RECORDS SUPPLIED:
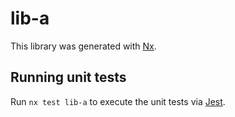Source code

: # lib-a

This library was generated with [Nx](https://nx.dev).

## Running unit tests

Run `nx test lib-a` to execute the unit tests via [Jest](https://jestjs.io).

DIRECTIONS: An exact copy of the listing is required, with every image removed.

ANSWER BOX:
Source code

: # lib-a

This library was generated with [Nx](https://nx.dev).

## Running unit tests

Run `nx test lib-a` to execute the unit tests via [Jest](https://jestjs.io).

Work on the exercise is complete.